Get too close to that scummy fuzz
and it’ll take a chunk out of your cheek.
Come back next year and everyone’s gotten younger.
Yes, I have lived in this neighborhood for several phonebooks,
amongst the hipsters hotrodding on streaks of minor chords,
the fratpack with a bathtub full of absinthe,
the perennial freshmen vigorously swimming in their hormones
like player pianos that are just trying to keep up with the music.
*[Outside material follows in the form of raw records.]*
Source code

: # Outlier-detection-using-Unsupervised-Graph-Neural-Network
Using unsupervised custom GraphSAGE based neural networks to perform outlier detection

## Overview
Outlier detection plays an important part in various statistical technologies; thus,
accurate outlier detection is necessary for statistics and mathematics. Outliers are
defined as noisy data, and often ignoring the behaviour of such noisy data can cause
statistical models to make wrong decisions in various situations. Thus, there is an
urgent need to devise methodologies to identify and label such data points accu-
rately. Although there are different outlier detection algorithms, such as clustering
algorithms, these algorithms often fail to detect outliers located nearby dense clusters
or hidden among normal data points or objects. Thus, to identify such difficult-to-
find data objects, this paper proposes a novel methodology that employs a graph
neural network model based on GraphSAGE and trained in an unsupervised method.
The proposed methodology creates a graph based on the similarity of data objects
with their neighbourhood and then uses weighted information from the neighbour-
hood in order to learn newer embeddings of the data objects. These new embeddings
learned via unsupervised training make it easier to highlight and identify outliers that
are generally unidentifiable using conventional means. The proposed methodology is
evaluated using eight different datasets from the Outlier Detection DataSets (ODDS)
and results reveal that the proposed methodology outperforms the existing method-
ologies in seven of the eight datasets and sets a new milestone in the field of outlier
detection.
I have lived here, and continue to find myself unperturbed and receptive.
I apologize Allston,
I don’t think I’ll ever meet you
with a consciousness
that frolics like urban tumbleweed,
that gapes in astonishment at your bare feet
hanging from the side of a car window.
But please, free fall ten years down the wells of my eyes,
show me how elastic my generosity can be,
know that the wet babble you record on my eardrums
will be fawned over for the rest of the night,
and then fondly forgotten in the morning.
Yours truly,
Fabricated Grace.
Now go smear some crunchy peanut butter over your body,
and ease those headphones back over your ears.
————————
Michael F. Gill has lived in Boston for fifteen years, and has had work published in Amethyst Arsenic, Spoonful, and Best Indie Lit New England, Volume 1 (BILiNE). He runs the Brighton Word Factory (a bi-weekly writing group in Boston,) organizes the 365/365 challenge (an online group designed to stretch one’s writing abilities in community with other poets,) and is always on the lookout for a good bagel. His website is http://www.bbtp.net.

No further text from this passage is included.